AMY GOODMAN: This is Democracy Now!, democracynow.org, The War and Peace Report. I’m Amy Goodman.

Republican presidential candidate Donald Trump hit the campaign trail in the battleground state of Michigan Saturday to address Black voters in Detroit. He also attended a conference of the right-wing get-out-the-vote group Turning Point USA.

DONALD TRUMP: First day in office, we’re going to close up the border. First day in office, we’re going to drill, baby, drill.

AMY GOODMAN: This comes after Trump returned to the U.S. Capitol Thursday for first time since the January 6th, 2021, insurrection. Trump met with Republican lawmakers, including House Speaker Mike Johnson, Senate Majority Leader Mitch McConnell and Senator Mitt Romney. Politico reports Trump asked Johnson for help to overturn his conviction of 34 felonies in New York and to help punish the Justice Department.

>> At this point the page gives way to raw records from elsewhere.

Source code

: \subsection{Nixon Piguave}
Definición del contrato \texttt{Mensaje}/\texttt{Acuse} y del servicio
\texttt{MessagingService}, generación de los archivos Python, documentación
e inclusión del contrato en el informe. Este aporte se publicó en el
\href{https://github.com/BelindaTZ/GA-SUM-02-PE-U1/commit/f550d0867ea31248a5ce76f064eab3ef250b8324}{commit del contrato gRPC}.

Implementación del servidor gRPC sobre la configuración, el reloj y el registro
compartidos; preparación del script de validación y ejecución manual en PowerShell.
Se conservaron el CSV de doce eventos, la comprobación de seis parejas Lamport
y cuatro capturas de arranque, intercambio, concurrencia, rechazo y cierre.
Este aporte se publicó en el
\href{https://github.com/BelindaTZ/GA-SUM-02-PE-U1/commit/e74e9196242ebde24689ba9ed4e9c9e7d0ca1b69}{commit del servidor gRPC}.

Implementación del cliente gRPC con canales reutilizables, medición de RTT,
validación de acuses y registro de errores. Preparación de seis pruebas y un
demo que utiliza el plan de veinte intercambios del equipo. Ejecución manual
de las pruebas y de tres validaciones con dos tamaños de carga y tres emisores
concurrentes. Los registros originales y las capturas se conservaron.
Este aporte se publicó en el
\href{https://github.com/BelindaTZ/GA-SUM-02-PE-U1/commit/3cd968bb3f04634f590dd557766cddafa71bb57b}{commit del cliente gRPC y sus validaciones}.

Our next guest has called Republican leaders’ meetings with Trump a scandal and a disgrace. Yes, that’s Democratic Congressmember Jamie Raskin, who served on the Select Committee to Investigate the January 6th Attack on the U.S. Capitol and was the lead impeachment manager in the second impeachment trial of former President Trump. He’s the author of Unthinkable: Trauma, Truth, and the Trials of American Democracy.

Congressmember Raskin, welcome back to Democracy Now! It’s great to have you with us. Why don’t you just talk about the significance of that meeting, that might have gone under the radar for some, what it meant for Trump to return to the Capitol and the lining up of his even previous critics behind him?

REP. JAMIE RASKIN: Well, Amy, thank you for having me. It’s a real pleasure to be back with you on your show.

Well, for Trump, I imagine he experienced it as a triumphant moment. He was last seen in disgrace, in infamy, after he incited a violent insurrection against the union to surround and prop up his inside political coup, where he tried to get Vice President Pence to step outside of his constitutional role and simply declare Trump the victor in a presidential election that Trump lost by more than 7 million votes, 306 to 232 in the Electoral College.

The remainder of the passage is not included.